* **Task item**: Take the data from its first line. Print each line exactly until the line containing "Hi there! 👋 My" has been printed too.

*** Dataset entries

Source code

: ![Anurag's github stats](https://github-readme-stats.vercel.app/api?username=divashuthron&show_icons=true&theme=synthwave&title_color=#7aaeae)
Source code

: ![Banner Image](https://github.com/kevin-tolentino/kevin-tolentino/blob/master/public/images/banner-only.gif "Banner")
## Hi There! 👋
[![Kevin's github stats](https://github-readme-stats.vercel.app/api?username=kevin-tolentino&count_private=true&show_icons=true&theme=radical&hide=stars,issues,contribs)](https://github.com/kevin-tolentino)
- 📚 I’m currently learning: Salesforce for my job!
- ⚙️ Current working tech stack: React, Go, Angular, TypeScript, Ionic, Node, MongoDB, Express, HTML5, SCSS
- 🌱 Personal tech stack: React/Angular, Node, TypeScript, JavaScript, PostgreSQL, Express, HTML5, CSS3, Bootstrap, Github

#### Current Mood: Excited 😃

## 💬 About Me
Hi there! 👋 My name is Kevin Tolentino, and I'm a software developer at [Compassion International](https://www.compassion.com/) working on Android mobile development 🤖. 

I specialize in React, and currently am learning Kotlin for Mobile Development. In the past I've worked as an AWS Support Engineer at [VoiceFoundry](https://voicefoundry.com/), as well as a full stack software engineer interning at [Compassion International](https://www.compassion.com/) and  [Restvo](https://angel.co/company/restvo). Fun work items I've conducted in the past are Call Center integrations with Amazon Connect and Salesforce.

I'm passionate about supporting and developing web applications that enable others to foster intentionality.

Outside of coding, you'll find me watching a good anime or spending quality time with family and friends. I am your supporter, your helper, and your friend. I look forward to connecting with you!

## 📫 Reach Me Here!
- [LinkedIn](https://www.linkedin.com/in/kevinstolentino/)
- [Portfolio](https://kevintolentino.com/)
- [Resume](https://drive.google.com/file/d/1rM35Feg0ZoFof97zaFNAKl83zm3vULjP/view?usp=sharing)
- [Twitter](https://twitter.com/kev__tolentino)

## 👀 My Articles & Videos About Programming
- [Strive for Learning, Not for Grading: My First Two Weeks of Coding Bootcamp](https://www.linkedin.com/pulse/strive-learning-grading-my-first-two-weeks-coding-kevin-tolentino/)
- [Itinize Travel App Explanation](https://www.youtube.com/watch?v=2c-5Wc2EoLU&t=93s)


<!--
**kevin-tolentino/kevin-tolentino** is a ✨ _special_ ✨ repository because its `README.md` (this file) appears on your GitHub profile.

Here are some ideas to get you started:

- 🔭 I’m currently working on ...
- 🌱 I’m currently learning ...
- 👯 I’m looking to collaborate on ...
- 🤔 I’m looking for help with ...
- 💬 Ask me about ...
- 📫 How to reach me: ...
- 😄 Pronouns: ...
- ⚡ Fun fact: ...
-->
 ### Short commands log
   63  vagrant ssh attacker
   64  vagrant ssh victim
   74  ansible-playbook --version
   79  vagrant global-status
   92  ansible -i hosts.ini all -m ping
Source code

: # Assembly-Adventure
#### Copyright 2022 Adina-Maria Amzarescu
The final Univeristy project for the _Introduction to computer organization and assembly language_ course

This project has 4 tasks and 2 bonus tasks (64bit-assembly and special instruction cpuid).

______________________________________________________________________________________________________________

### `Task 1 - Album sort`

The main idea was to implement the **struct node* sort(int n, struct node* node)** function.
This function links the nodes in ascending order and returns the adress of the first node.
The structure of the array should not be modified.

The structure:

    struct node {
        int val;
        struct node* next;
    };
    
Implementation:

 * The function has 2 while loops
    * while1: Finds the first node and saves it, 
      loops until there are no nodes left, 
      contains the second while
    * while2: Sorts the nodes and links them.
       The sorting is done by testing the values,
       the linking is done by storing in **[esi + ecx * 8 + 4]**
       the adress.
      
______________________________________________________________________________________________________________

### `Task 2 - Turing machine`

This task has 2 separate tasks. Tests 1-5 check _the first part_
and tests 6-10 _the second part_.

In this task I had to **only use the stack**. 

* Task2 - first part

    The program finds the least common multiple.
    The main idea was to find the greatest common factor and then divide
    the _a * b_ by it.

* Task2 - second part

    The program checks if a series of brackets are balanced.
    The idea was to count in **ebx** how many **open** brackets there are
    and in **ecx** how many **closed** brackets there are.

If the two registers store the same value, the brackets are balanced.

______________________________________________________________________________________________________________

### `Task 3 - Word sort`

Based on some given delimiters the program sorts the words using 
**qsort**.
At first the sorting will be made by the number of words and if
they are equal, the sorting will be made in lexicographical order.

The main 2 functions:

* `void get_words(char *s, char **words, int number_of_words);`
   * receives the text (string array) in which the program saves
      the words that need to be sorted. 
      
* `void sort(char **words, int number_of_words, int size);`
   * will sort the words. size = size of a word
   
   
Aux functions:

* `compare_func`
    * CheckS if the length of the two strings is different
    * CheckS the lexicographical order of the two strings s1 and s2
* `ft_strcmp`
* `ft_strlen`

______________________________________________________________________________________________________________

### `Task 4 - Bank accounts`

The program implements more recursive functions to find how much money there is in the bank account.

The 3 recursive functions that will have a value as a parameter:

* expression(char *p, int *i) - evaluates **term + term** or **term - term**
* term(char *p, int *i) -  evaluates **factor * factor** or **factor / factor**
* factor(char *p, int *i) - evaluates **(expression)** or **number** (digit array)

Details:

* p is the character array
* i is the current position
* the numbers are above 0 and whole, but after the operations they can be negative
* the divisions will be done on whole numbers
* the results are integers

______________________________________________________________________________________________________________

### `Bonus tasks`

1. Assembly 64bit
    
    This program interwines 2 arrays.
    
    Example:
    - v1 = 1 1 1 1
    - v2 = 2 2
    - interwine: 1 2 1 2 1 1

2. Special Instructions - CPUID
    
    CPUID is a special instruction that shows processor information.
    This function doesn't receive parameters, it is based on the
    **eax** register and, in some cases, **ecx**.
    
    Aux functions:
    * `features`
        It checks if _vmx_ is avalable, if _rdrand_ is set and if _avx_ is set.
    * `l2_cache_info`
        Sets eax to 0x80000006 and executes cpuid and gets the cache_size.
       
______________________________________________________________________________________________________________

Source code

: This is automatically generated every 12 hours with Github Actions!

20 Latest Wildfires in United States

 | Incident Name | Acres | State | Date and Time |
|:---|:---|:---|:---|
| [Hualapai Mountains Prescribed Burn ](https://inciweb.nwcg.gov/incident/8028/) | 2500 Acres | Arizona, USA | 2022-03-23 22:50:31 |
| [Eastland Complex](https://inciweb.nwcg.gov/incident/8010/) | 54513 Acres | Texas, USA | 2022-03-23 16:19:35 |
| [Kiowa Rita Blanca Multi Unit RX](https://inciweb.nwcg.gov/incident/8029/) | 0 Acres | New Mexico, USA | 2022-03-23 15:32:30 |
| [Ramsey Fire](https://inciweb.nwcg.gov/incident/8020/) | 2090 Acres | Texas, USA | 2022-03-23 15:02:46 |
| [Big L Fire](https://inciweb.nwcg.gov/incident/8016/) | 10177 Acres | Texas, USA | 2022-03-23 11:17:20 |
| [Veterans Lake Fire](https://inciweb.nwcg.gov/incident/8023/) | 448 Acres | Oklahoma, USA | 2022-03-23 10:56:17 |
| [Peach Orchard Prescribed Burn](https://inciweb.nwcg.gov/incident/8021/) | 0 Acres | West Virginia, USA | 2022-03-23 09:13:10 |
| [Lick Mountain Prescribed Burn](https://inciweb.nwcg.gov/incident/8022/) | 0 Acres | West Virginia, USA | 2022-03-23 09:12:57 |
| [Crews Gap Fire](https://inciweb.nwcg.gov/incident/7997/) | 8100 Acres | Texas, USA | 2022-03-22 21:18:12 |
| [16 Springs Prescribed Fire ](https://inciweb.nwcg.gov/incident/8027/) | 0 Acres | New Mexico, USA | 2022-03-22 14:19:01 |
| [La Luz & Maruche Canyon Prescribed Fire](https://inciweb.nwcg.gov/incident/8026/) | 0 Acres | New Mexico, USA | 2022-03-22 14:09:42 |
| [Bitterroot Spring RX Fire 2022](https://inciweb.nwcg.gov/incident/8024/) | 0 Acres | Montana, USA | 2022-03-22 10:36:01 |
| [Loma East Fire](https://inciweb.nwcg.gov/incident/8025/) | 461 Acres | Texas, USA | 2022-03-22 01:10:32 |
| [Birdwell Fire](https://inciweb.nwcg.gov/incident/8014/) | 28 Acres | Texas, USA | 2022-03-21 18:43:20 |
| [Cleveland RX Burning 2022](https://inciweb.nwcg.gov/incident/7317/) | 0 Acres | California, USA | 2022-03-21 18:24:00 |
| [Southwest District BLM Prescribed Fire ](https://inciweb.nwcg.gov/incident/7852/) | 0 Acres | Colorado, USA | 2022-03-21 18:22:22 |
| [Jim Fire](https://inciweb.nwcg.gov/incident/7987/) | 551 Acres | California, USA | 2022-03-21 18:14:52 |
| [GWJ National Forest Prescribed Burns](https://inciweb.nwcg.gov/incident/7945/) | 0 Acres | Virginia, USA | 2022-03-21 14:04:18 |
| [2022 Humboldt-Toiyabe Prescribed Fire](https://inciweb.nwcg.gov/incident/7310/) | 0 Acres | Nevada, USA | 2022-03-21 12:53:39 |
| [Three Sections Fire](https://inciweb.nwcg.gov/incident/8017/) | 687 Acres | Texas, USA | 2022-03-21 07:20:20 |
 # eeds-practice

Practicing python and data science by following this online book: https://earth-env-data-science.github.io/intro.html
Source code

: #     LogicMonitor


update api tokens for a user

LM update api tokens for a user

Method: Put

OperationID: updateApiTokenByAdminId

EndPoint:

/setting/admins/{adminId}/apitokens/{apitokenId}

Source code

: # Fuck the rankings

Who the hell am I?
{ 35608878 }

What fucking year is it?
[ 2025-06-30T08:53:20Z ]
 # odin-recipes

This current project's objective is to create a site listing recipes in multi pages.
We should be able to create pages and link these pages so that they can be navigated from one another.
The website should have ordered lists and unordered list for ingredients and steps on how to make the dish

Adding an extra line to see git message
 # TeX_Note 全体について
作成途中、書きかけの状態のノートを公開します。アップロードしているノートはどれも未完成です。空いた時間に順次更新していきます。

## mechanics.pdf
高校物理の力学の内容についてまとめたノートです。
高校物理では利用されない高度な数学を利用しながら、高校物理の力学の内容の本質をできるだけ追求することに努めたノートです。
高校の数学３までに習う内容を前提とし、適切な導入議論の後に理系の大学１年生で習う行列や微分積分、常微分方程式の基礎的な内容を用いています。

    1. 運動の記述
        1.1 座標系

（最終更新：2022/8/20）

******

* **Your response**:
Source code

: ![Anurag's github stats](https://github-readme-stats.vercel.app/api?username=divashuthron&show_icons=true&theme=synthwave&title_color=#7aaeae)
Source code

: ![Banner Image](https://github.com/kevin-tolentino/kevin-tolentino/blob/master/public/images/banner-only.gif "Banner")
## Hi There! 👋
[![Kevin's github stats](https://github-readme-stats.vercel.app/api?username=kevin-tolentino&count_private=true&show_icons=true&theme=radical&hide=stars,issues,contribs)](https://github.com/kevin-tolentino)
- 📚 I’m currently learning: Salesforce for my job!
- ⚙️ Current working tech stack: React, Go, Angular, TypeScript, Ionic, Node, MongoDB, Express, HTML5, SCSS
- 🌱 Personal tech stack: React/Angular, Node, TypeScript, JavaScript, PostgreSQL, Express, HTML5, CSS3, Bootstrap, Github

#### Current Mood: Excited 😃

## 💬 About Me
Hi there! 👋 My name is Kevin Tolentino, and I'm a software developer at [Compassion International](https://www.compassion.com/) working on Android mobile development 🤖. 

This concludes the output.